Many people call themselves programmers. Some have credentials such as a degree in Computer Science. Others are self taught. Yet many write the same line of code 200 times, rather than a for loop (such was the case with the initial crop of DE Shaw’s Hyderabad hires). And yet some programmers are true magicians and are more productive than 100 less talented ones.

There are always going to be quacks in any new (or even pseudo-new) area. The shakeout will come, as you predict.

But there is much more data than just Google. Think NSA. Think financial data. Think credit bureaus. Think aggregators. And you don’t have to be a google to get your hands on google data – like the people who worked on reelecting Obama.

LikeLike
Victor3

September 20, 2013 at 10:10 am

I think the big data bubble may be more like one of those un-popable soap bubbles that my kids have that spend days stuck in the bushes till I pick them out or till the rain knocks them off. As long as there is money to be made, carpet baggers will squeeze every last dollar out of those they can fool into believing in their special sauce. Big data will remain useful for medical research, but has been imploding from the start in education despite claims to the contrary. When Rupert Murdoch and Bill Gates team up, lock your wallets in the trunk.

LikeLike
j2kun

September 20, 2013 at 10:15 am

On a related note, there is a workshop going on at Berkeley about coming up with a theory of data science, or rather, trying to address the question of what such a theory should say. I’m quite interested to see what big insights come out of the workshop, and we can hope that it will help when the formation of data science standards after the bubble bursts.

LikeLike
Dave Baum

September 20, 2013 at 10:51 am

Substitute “software” for “big data” and most of your observations still hold. Remember in the dot-com boom when anyone that could spell HTML was a programmer? Those days are gone, yet software engineering continues to grow. Most organizations figure out how to lurch along with crappy programmers, a few find a great programmer and manage not to drive them away. Even fewer organizations create a culture where great programmers can flourish. I’m convinced those latter organizations develop a competitive advantage in whatever business they are engaged in.

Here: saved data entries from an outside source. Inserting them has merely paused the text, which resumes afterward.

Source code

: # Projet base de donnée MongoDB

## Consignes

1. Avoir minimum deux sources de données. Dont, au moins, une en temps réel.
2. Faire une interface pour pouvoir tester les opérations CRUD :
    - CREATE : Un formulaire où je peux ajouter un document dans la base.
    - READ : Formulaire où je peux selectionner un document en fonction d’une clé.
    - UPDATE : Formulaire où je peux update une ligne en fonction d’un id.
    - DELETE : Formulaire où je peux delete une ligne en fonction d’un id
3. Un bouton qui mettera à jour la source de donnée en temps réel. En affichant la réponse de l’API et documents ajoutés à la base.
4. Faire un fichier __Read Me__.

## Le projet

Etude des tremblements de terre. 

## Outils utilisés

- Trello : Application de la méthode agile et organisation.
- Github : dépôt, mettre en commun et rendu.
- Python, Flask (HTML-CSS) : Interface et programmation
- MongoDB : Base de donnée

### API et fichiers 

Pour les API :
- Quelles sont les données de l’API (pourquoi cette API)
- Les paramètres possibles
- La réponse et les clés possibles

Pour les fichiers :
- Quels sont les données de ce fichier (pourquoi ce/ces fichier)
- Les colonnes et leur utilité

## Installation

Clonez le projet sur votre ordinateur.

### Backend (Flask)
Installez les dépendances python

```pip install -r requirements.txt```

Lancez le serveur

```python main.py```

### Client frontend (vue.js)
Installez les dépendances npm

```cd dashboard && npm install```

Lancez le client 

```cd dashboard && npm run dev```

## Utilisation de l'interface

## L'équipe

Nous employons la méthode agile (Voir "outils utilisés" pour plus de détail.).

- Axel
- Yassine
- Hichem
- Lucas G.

Google is a great example. Yes, “search” is essentially a big data problem. It is also a constantly moving target, and the hardware and software needed to support it is astounding. They couldn’t succeed with crappy engineering teams, and they know it.

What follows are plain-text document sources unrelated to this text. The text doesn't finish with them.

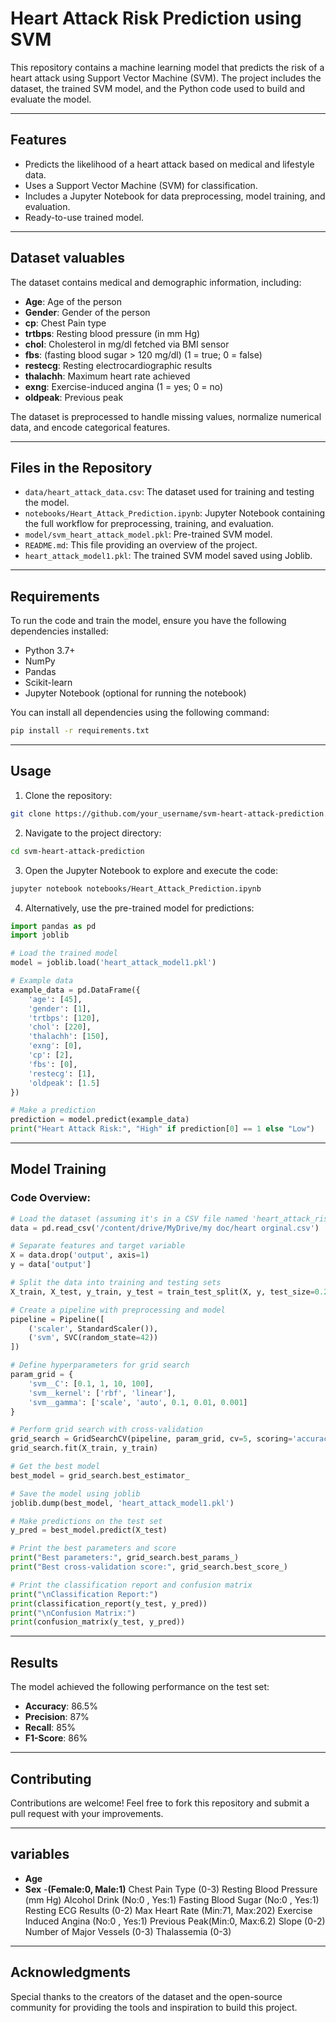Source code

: # Heart Attack Risk Prediction using SVM

This repository contains a machine learning model that predicts the risk of a heart attack using Support Vector Machine (SVM). The project includes the dataset, the trained SVM model, and the Python code used to build and evaluate the model.

---

## Features
- Predicts the likelihood of a heart attack based on medical and lifestyle data.
- Uses a Support Vector Machine (SVM) for classification.
- Includes a Jupyter Notebook for data preprocessing, model training, and evaluation.
- Ready-to-use trained model.

---

## Dataset valuables 
The dataset contains medical and demographic information, including:
- **Age**: Age of the person
- **Gender**: Gender of the person
- **cp**: Chest Pain type
- **trtbps**: Resting blood pressure (in mm Hg)
- **chol**: Cholesterol in mg/dl fetched via BMI sensor
- **fbs**: (fasting blood sugar > 120 mg/dl) (1 = true; 0 = false)
- **restecg**: Resting electrocardiographic results
- **thalachh**: Maximum heart rate achieved
- **exng**: Exercise-induced angina (1 = yes; 0 = no)
- **oldpeak**: Previous peak

The dataset is preprocessed to handle missing values, normalize numerical data, and encode categorical features.

---

## Files in the Repository
- `data/heart_attack_data.csv`: The dataset used for training and testing the model.
- `notebooks/Heart_Attack_Prediction.ipynb`: Jupyter Notebook containing the full workflow for preprocessing, training, and evaluation.
- `model/svm_heart_attack_model.pkl`: Pre-trained SVM model.
- `README.md`: This file providing an overview of the project.
- `heart_attack_model1.pkl`: The trained SVM model saved using Joblib.

---

## Requirements
To run the code and train the model, ensure you have the following dependencies installed:

- Python 3.7+
- NumPy
- Pandas
- Scikit-learn
- Jupyter Notebook (optional for running the notebook)

You can install all dependencies using the following command:
```bash
pip install -r requirements.txt
```

---

## Usage
1. Clone the repository:
```bash
git clone https://github.com/your_username/svm-heart-attack-prediction.git
```

2. Navigate to the project directory:
```bash
cd svm-heart-attack-prediction
```

3. Open the Jupyter Notebook to explore and execute the code:
```bash
jupyter notebook notebooks/Heart_Attack_Prediction.ipynb
```

4. Alternatively, use the pre-trained model for predictions:
```python
import pandas as pd
import joblib

# Load the trained model
model = joblib.load('heart_attack_model1.pkl')

# Example data
example_data = pd.DataFrame({
    'age': [45],
    'gender': [1],
    'trtbps': [120],
    'chol': [220],
    'thalachh': [150],
    'exng': [0],
    'cp': [2],
    'fbs': [0],
    'restecg': [1],
    'oldpeak': [1.5]
})

# Make a prediction
prediction = model.predict(example_data)
print("Heart Attack Risk:", "High" if prediction[0] == 1 else "Low")
```

---

## Model Training
### Code Overview:
```python
# Load the dataset (assuming it's in a CSV file named 'heart_attack_risk.csv')
data = pd.read_csv('/content/drive/MyDrive/my doc/heart orginal.csv')

# Separate features and target variable
X = data.drop('output', axis=1)
y = data['output']

# Split the data into training and testing sets
X_train, X_test, y_train, y_test = train_test_split(X, y, test_size=0.2, random_state=42)

# Create a pipeline with preprocessing and model
pipeline = Pipeline([
    ('scaler', StandardScaler()),
    ('svm', SVC(random_state=42))
])

# Define hyperparameters for grid search
param_grid = {
    'svm__C': [0.1, 1, 10, 100],
    'svm__kernel': ['rbf', 'linear'],
    'svm__gamma': ['scale', 'auto', 0.1, 0.01, 0.001]
}

# Perform grid search with cross-validation
grid_search = GridSearchCV(pipeline, param_grid, cv=5, scoring='accuracy', n_jobs=-1)
grid_search.fit(X_train, y_train)

# Get the best model
best_model = grid_search.best_estimator_

# Save the model using joblib
joblib.dump(best_model, 'heart_attack_model1.pkl')

# Make predictions on the test set
y_pred = best_model.predict(X_test)

# Print the best parameters and score
print("Best parameters:", grid_search.best_params_)
print("Best cross-validation score:", grid_search.best_score_)

# Print the classification report and confusion matrix
print("\nClassification Report:")
print(classification_report(y_test, y_pred))
print("\nConfusion Matrix:")
print(confusion_matrix(y_test, y_pred))
```
---

## Results
The model achieved the following performance on the test set:
- **Accuracy**: 86.5%
- **Precision**: 87%
- **Recall**: 85%
- **F1-Score**: 86%

---

## Contributing
Contributions are welcome! Feel free to fork this repository and submit a pull request with your improvements.

---

## variables 
- **Age** 
- **Sex**
-**(Female:0, Male:1)**
Chest Pain Type (0-3)
Resting Blood Pressure (mm Hg)
Alcohol Drink (No:0 , Yes:1)
Fasting Blood Sugar (No:0 , Yes:1)
Resting ECG Results (0-2)
Max Heart Rate (Min:71, Max:202)
Exercise Induced Angina (No:0 , Yes:1)
Previous Peak(Min:0, Max:6.2)
Slope (0-2)
Number of Major Vessels (0-3)
Thalassemia (0-3)

---

## Acknowledgments
Special thanks to the creators of the dataset and the open-source community for providing the tools and inspiration to build this project.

(Disclaimer: I work at Google so I’m biased. But prior to Google I spent many years working in organizations that didn’t understand software. I’ve seen both sides and the difference is incredible.)

Perhaps big data will shake out the same way, perhaps not. But as long as there is economic value in data analysis the field is not going to disappear.

LikeLike
Patrick Morrison

September 20, 2013 at 12:04 pm

” People have invested some real money in , and they’ve gotten burned with a lack of medium-term results.”

I’ve seen the same phenomenon happen where X = PC’s, LAN’s and the Web. In the medium term there have been downturns, but over the long run all have survived, grown and prospered. Where ideas are hard to understand and easy to mis-convey, there will always be snake oil salesmen… but as long as there’s real value in there someplace, there will be a market.

LikeLike
Zathras

September 20, 2013 at 1:08 pm

One of the hallmarks of a bubble is the rapid expansion of people who claim to be experts. Several people have said that the sign of the decadence of the tech bubble was that taxi drivers were giving stock tips on which tech stock to buy.

Where do you see this today? You cannot understand state of the big data bubble without looking at the visualization industry. The visualization folks claim to bring big data to the level that anyone can do it. I have heard this sales pitch now from SAS, Tableau, and SAP. It’s all BS. And bringing the big data capabilities to the masses is the equivalent of the taxi driver giving stock tips on tech companies. It means we are near the end, and soon we will have to pay the piper.

LikeLike
Zathras

September 20, 2013 at 1:16 pm

“There really is a difference between A) crude models that someone constructs not really knowing what they’re doing and B) thoughtful models which gain an edge along the margin. It requires someone who actually knows what they’re doing to get the latter kind of model. But most people are unaware of even the theoretical difference between type A and type B models, nor would they recognize which type they’ve got once they get one.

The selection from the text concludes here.